Lydia mengatakan, pengenaan tarif batas bawah dan atas pajak hiburan tersebut termaktub dalam revisi UU HKPD yang terbit pada 2022. Pasal 55 UU HKPD mengatur ada 12 jenis kegiatan yang masuk kategori jasa kesenian dan hiburan.
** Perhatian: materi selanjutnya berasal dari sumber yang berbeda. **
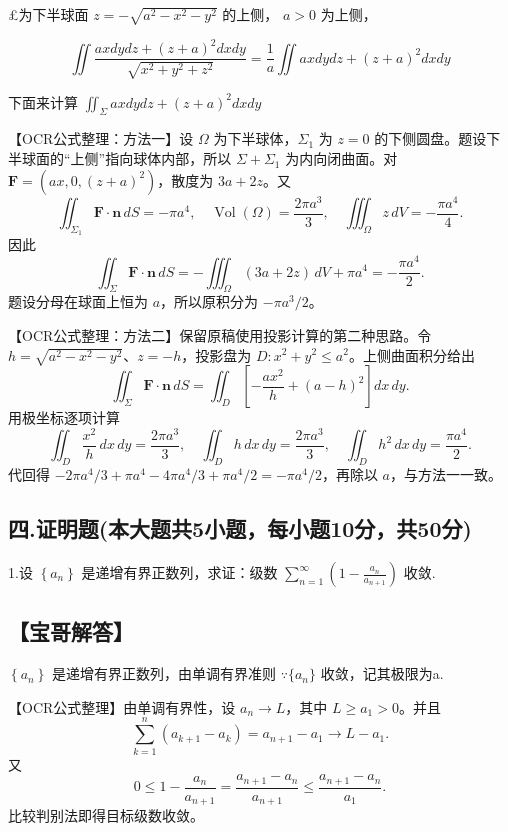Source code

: \documentclass[11pt,fontset=fandol]{ctexart}
\begin{document}
£为下半球面 \(z = - \sqrt { a ^ { 2 } - x ^ { 2 } - y ^ { 2 } }\)
的上侧， \(a > 0\) 为上侧，

\[
\iint \frac { a x d y d z + ( z + a ) ^ { 2 } d x d y } { \sqrt { x ^ { 2 } + y ^ { 2 } + z ^ { 2 } } } = \frac { 1 } { a } \iint a x d y d z + ( z + a ) ^ { 2 } d x d y
\]

下面来计算
\(\iint _ { \Sigma } a x d y d z + ( z + a ) ^ { 2 } d x d y\)

【OCR公式整理：方法一】设 \(\Omega\) 为下半球体，\(\Sigma_1\) 为 \(z=0\)
的下侧圆盘。题设下半球面的``上侧''指向球体内部，所以 \(\Sigma+\Sigma_1\)
为内向闭曲面。对 \(\mathbf F=(ax,0,(z+a)^2)\)，散度为 \(3a+2z\)。又 \[
\iint_{\Sigma_1}\mathbf F\cdot\mathbf n\,dS=-\pi a^4,\quad
\operatorname{Vol}(\Omega)=\frac{2\pi a^3}{3},\quad
\iiint_\Omega z\,dV=-\frac{\pi a^4}{4}.
\] 因此 \[
\iint_\Sigma\mathbf F\cdot\mathbf n\,dS
=-\iiint_\Omega(3a+2z)\,dV+\pi a^4
=-\frac{\pi a^4}{2}.
\] 题设分母在球面上恒为 \(a\)，所以原积分为 \(-\pi a^3/2\)。

【OCR公式整理：方法二】保留原稿使用投影计算的第二种思路。令
\(h=\sqrt{a^2-x^2-y^2}\)、\(z=-h\)，投影盘为
\(D:x^2+y^2\le a^2\)。上侧曲面积分给出 \[
\iint_\Sigma\mathbf F\cdot\mathbf n\,dS
=\iint_D\left[-\frac{ax^2}{h}+(a-h)^2\right]dx\,dy.
\] 用极坐标逐项计算 \[
\iint_D\frac{x^2}{h}\,dx\,dy=\frac{2\pi a^3}{3},\quad
\iint_Dh\,dx\,dy=\frac{2\pi a^3}{3},\quad
\iint_Dh^2\,dx\,dy=\frac{\pi a^4}{2}.
\] 代回得
\(-2\pi a^4/3+\pi a^4-4\pi a^4/3+\pi a^4/2=-\pi a^4/2\)，再除以
\(a\)，与方法一一致。

\subsection{四.证明题(本大题共5小题，每小题10分，共50分)}\label{ux56db.ux8bc1ux660eux9898ux672cux5927ux9898ux51715ux5c0fux9898ux6bcfux5c0fux989810ux5206ux517150ux5206}

1.设 \(\left\{ a _ { n } \right\}\) 是递增有界正数列，求证：级数
\(\sum _ { n = 1 } ^ { \infty } ( 1 - \frac { a _ { n } } { a _ { n + 1 } } )\)
收敛.

\subsection{【宝哥解答】}\label{ux5b9dux54e5ux89e3ux7b54-4}

\(\left\{ a _ { n } \right\}\) 是递增有界正数列，由单调有界准则
\(\because \{ a _ { n } \}\) 收敛，记其极限为a.

【OCR公式整理】由单调有界性，设 \(a_n\to L\)，其中 \(L\ge a_1>0\)。并且
\[
\sum_{k=1}^n(a_{k+1}-a_k)=a_{n+1}-a_1\to L-a_1.
\] 又 \[
0\le1-\frac{a_n}{a_{n+1}}
=\frac{a_{n+1}-a_n}{a_{n+1}}
\le\frac{a_{n+1}-a_n}{a_1}.
\] 比较判别法即得目标级数收敛。
\end{document}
Dari dua belas jenis kategori tersebut, hanya jasa hiburan tertentu seperti diskotek, karaoke, kelab malam, bar, dan mandi uap atau spa saja yang kena tarif batas bawah dan atas.
Sementara sebelas jenis lainnya yaitu tontonan film; pergelaran kesenian, musik, tari, dan/atau busana; kontes kecantikan; kontes binaraga; pameran; pertunjukan sirkus, akrobat, dan sulap; pacuan kuda dan perlombaan kendaraan bermotor; permainan ketangkasan; olahraga permainan; rekreasi wahana air, wahana ekologi, wahana pendidikan, wahana budaya, wahana salju, wahana permainan, pemancingan, agrowisata, dan kebun binatang; dan panti pijat dan pijat refleksi, tidak kena tarif tinggi.
Secara umum, kata Lidya, ada penurunan tarif untuk sebelas jenis pajak hiburan di luar diskotek, dari 35 persen menjadi peling tinggi 10 persen. Tujuannya untuk menyeragamkan dengan tarif pungutan berbasis konsumsi lainnya seperti makanan dan atau minuman, tenaga listrik, jasa perhotelan, dan jasa parkir.
Menurut Lidya, hal itu menjadiu bukti komitmen pemerintah mendukung pengembangan pariwisata dan menyelaraskan dengan kondisi perekonomian. Selain itu, Lidya menambahkan, secara umum pemerintah juga memberikan pengecualian pajak terhadap jasa kesenian dan hiburan untuk promosi budaya tradisional dengan tidak dipungut bayaran. “Ini menunjukkan pemerintah berpihak dan mendukung pengembangan pariwisata di daerah,” ucap dia.
Lydia menegaskan, pajak barang dan jasa tertentu atas jasa kesenian dan hiburan adalah pajak daerah. UU HKPD memberi kewenangan atau diskresi kepada daerah untuk menetapkan dan menyesuaikan tarif pajak daerah dan retribusi daerah sesuai dengan kondisi perekonomian di wilayah masing- masing. Termasuk menetapkan tarif pajak barang dan jasa tertentu atas jasa hiburan tertentu dengan tarif 40-75 persen buat diskotek.
“Selain itu, UU HKPD juga mengatur kewenangan Pemda untuk memberikan fasilitas berupa insentif fiskal guna mendukung kemudahan berusaha dan berinvestasi di wilayah masing-masing sesuai amanah pasal 101 UU HKPD,” tutur Lydia.